J'ai pris comme à mon habitude des notes abondantes au cours de la présentation qui a eu lieu en cette soirée de vernissage. Je les utiliserai ultérieurement. C'est pour le moment mon regard personnel que j'ai envie de partager ici avec, pour une fois, une forte subjectivité. En vous montrant quelques gros plans j'espère vous donner envie de vous rendre sur place car cette exposition n'a de valeur qu'habitée par ceux qu'elle fera voyager.
Ce point de vue s'est imposé alors que je prenais conscience que mon regard se focalisait sur les mains, en l'occurrence précisément même les mains gauches sur les clichés de Thierry, des paires chez Morandini, sans que j'ai conscience d'avoir subi l'influence de l'intitulé d'une partie de l'expo.
Thierry Fontaine construit ses images en ne laissant rien au hasard. Il emploie de vrais éléments, comme une chaine ou un grillage comme matériau pour réaliser l'impossible. Les faire par exemple brûler. Ou planter des clous dans un miroir ou une plaque de verre. Ce qui l'intéresse c'est de tenter des expériences pour créer des choses nouvelles. (Paysages, Brisbane 2007)
Le résultat peut être extrêmement onirique comme ici avec ce coquillage qui parle (Echo, Réunion, 2005). Avec un objet très simple car cet artiste met un point d'honneur à travailler avec les supports les moins chers possible.
Il aime redonner de la valeur à ce qui n'en a plus. Le concept de trésor contemporain lui est cher... (Reconstruction, Paris, 2006)

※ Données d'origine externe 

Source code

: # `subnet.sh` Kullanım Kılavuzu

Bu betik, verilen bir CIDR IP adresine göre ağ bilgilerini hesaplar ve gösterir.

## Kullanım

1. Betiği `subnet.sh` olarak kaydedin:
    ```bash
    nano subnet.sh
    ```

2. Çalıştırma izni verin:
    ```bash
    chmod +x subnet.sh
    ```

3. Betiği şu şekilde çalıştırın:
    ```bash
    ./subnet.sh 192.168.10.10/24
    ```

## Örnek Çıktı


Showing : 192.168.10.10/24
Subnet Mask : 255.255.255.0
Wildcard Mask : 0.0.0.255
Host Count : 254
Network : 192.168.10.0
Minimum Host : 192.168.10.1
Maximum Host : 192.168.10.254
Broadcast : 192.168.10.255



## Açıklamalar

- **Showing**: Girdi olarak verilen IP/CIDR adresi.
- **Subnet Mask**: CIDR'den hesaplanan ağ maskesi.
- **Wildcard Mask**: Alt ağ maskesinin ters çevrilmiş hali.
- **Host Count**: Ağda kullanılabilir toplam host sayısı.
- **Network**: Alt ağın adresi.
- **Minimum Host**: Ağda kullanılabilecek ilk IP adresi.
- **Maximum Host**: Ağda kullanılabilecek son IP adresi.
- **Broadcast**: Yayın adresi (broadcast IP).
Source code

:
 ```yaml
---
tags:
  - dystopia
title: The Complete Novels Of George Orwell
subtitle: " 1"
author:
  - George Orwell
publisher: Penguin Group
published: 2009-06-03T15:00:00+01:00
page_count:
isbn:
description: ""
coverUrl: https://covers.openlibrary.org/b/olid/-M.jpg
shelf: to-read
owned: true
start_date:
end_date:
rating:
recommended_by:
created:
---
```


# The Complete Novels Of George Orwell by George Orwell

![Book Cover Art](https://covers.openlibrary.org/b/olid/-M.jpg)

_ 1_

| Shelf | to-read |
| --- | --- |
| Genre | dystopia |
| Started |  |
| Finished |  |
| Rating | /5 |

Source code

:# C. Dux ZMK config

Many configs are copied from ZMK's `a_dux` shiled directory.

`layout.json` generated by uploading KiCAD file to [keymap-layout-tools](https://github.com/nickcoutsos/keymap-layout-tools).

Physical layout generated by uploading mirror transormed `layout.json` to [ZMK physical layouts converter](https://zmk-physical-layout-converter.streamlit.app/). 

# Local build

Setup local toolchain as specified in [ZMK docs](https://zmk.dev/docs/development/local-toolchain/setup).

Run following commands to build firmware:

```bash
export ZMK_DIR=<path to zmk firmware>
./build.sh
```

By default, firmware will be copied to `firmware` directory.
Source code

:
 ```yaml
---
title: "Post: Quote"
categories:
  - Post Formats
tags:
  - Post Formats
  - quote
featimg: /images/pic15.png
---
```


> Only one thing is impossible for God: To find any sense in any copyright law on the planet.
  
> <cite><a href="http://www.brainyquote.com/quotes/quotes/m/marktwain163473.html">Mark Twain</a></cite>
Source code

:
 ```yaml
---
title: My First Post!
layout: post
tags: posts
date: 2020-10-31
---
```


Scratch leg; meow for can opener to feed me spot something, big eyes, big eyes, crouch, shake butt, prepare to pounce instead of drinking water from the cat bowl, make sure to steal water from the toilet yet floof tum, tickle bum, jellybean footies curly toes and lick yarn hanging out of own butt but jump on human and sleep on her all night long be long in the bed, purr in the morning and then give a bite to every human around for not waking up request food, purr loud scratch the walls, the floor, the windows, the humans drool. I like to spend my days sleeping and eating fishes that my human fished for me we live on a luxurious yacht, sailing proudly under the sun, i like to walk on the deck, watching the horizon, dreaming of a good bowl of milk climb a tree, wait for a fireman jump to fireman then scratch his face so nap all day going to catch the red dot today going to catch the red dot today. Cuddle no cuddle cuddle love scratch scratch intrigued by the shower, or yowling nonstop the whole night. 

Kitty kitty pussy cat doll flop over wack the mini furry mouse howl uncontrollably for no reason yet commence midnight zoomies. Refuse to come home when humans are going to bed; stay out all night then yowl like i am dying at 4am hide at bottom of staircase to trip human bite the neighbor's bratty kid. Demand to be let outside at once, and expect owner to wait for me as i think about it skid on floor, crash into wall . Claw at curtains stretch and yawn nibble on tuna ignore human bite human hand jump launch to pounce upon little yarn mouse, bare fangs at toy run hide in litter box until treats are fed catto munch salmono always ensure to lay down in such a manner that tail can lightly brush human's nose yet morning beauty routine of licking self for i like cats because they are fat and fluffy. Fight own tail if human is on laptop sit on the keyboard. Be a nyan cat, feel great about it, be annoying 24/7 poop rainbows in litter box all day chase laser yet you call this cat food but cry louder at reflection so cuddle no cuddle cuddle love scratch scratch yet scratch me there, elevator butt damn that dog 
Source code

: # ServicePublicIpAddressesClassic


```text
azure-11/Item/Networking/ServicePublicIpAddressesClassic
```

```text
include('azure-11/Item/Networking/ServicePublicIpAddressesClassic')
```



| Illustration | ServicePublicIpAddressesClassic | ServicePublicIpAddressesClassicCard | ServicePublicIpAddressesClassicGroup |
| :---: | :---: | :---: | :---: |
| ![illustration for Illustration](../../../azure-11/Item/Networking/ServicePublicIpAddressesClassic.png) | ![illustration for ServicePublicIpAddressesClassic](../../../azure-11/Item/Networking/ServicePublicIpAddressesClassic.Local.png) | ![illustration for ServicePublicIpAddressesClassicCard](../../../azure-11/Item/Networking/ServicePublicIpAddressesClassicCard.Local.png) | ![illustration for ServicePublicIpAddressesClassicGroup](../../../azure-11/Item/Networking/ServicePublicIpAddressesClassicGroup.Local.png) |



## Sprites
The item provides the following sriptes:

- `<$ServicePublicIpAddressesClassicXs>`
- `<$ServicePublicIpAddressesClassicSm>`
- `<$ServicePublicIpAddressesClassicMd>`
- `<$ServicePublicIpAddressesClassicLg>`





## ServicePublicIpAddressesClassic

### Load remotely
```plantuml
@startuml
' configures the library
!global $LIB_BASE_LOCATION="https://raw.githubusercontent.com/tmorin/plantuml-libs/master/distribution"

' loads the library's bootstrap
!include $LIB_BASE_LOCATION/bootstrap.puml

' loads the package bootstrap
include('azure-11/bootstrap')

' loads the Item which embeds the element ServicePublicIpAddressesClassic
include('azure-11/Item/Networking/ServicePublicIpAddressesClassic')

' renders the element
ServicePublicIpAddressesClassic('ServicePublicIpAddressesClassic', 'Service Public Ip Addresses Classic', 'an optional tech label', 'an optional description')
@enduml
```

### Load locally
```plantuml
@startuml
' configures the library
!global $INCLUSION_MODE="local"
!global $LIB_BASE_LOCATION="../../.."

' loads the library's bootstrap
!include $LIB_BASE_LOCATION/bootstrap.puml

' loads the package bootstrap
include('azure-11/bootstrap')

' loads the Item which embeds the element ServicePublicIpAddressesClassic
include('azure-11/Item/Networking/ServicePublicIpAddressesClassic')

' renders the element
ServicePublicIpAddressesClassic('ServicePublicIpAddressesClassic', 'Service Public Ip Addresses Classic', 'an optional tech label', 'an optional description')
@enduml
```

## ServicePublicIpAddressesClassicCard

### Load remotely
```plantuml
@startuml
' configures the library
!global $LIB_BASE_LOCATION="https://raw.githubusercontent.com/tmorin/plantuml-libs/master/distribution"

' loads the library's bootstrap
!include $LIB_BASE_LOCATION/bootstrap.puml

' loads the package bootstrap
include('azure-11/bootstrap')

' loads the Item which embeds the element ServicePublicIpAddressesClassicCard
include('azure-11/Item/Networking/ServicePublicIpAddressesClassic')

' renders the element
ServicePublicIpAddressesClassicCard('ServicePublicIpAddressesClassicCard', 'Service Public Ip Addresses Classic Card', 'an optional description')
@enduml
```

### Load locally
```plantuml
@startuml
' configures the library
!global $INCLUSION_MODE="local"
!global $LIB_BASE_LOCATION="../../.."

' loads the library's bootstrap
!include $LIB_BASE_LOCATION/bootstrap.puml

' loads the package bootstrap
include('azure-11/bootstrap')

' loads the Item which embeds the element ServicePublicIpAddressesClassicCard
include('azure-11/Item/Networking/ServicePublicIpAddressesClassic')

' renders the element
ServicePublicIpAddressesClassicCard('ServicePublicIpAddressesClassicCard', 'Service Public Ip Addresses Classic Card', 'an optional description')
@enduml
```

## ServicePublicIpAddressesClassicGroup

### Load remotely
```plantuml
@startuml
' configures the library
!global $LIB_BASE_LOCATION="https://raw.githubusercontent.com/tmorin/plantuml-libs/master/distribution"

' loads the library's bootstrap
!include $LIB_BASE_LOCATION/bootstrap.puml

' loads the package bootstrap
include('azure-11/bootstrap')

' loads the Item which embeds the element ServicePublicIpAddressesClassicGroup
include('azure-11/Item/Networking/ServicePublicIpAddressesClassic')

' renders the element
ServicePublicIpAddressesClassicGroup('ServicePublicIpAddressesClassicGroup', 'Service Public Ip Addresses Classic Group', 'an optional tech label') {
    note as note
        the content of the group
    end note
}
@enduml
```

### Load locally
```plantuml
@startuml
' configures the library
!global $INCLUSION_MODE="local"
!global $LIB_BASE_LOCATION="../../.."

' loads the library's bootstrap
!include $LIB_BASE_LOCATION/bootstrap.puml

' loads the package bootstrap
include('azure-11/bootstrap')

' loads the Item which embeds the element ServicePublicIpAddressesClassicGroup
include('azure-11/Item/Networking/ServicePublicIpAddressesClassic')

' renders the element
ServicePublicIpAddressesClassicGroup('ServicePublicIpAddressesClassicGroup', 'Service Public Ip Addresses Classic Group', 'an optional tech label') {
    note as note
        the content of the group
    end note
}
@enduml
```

Certains clichés sont très longs à mettre en œuvre. Et si le travail s'apparente à la sculpture la photo est le seul support qui subsiste. Tout est détruit après.Quand on est déraciné, ce qui est la perception vécue par Thierry Fontaine on a besoin de se créer son territoire avec des objets. Il s'est beaucoup déplacé dans des îles, petites ou grandes. Nouméa fut l'une d'elles. Il y a remarqué combien les polynésiens réalisaient des objets avec du fil et des coquillages. Cela lui a donné l'idée de fabriquer lui-même des tours Eiffel en coquillages, ce qui le reliait en quelque sorte à Paris. Il a organisé ensuite une scénographie qu'il a photographiée et qui a été reproduite sur le carton d'invitation, (Se souvenir, Nouvelle-Calédonie 2009) et dont l'artiste explique le sens :
Elle peut aussi prendre beaucoup de temps à être mise en œuvre. Comme avec ces "ballons" peints sur des noix de coco et qui ont été faits par Thierry Fontaine lui-même, à l'instar des Tours Eiffel. Il a ensuite cherché un homme pour poser en faisant le geste de poursuivre le geste. Ils illustrent une observation de l'état de la société où il se trouvait à un moment donné et la réalité des objets fabriqués apporte de la crédibilité à la scène. D'autant plus que les clichés sont présentés à échelle 1, c'est à-dire grandeur nature et que le spectateur est placé un peu comme s'il se trouvait face à un tableau. (Le fabricant de rêves, nouvelle calédonie, 2008 )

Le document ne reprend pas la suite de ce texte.